-------- Given data
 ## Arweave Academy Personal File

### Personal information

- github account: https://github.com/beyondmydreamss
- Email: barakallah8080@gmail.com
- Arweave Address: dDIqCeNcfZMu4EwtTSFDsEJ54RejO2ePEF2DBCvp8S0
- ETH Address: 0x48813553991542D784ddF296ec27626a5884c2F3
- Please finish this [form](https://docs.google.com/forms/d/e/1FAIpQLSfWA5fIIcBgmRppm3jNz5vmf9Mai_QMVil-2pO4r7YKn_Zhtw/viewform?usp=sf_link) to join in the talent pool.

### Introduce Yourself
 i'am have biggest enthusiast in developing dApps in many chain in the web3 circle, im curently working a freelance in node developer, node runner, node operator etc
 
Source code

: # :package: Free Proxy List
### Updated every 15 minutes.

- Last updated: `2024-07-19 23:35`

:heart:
----------------
- **Your task**
Every line from the one containing "- Please finish" through the end of the entries above must be echoed exactly, with both ends kept.

- **Result below**
- Please finish this [form](https://docs.google.com/forms/d/e/1FAIpQLSfWA5fIIcBgmRppm3jNz5vmf9Mai_QMVil-2pO4r7YKn_Zhtw/viewform?usp=sf_link) to join in the talent pool.

### Introduce Yourself
 i'am have biggest enthusiast in developing dApps in many chain in the web3 circle, im curently working a freelance in node developer, node runner, node operator etc
 
Source code

: # :package: Free Proxy List
### Updated every 15 minutes.

- Last updated: `2024-07-19 23:35`

:heart:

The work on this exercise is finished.